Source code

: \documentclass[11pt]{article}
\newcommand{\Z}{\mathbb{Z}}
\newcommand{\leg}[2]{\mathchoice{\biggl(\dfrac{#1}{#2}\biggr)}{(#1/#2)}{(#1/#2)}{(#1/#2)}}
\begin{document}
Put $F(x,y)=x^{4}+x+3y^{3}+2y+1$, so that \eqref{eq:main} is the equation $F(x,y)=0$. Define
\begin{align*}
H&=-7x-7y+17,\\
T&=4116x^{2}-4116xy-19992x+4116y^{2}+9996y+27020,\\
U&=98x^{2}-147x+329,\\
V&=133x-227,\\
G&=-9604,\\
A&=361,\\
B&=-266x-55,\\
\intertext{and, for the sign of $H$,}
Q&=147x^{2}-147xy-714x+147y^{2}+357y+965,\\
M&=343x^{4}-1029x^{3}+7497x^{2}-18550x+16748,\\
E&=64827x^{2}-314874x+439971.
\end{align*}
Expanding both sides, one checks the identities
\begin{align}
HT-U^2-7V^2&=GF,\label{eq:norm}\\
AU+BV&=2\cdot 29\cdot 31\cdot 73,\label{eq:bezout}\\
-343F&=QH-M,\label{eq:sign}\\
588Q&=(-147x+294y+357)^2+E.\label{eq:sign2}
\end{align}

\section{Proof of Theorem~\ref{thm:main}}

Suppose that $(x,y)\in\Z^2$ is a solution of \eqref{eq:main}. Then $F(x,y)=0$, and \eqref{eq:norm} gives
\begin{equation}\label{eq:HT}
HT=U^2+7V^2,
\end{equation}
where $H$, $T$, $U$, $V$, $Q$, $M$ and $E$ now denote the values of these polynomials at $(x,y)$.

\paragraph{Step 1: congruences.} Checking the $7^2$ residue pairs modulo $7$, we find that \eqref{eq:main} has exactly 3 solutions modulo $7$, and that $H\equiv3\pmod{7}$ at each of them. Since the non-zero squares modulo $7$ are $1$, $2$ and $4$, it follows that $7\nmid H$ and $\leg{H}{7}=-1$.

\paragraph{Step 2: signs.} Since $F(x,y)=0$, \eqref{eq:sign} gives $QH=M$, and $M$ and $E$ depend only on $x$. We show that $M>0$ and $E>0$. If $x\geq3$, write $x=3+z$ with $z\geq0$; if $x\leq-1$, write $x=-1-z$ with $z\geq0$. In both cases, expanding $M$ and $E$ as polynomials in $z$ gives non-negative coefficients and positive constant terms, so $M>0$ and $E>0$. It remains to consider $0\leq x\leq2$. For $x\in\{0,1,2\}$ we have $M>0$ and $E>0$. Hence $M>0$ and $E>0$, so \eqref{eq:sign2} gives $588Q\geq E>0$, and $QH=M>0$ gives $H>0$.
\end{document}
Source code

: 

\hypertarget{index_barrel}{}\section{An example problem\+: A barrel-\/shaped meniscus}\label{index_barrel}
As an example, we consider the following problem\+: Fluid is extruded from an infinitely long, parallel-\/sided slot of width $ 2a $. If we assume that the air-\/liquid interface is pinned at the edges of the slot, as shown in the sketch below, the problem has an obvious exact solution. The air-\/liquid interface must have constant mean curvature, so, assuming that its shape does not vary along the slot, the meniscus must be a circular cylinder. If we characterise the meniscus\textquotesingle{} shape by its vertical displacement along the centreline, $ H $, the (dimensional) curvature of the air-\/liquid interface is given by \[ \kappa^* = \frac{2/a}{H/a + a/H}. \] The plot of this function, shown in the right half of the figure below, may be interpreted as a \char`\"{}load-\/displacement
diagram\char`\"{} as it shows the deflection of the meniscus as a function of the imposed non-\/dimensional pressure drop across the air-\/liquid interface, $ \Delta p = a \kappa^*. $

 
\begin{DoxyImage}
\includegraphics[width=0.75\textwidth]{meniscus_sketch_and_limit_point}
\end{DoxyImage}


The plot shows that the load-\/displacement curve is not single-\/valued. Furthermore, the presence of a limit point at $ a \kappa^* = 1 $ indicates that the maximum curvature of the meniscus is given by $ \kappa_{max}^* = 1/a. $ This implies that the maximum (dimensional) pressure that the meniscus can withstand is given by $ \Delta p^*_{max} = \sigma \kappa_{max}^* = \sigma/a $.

What the exercise asks: Go through the listing above and list every line that has the word "align".

Response to this exercise:
\begin{align*}
\end{align*}
\begin{align}
\end{align}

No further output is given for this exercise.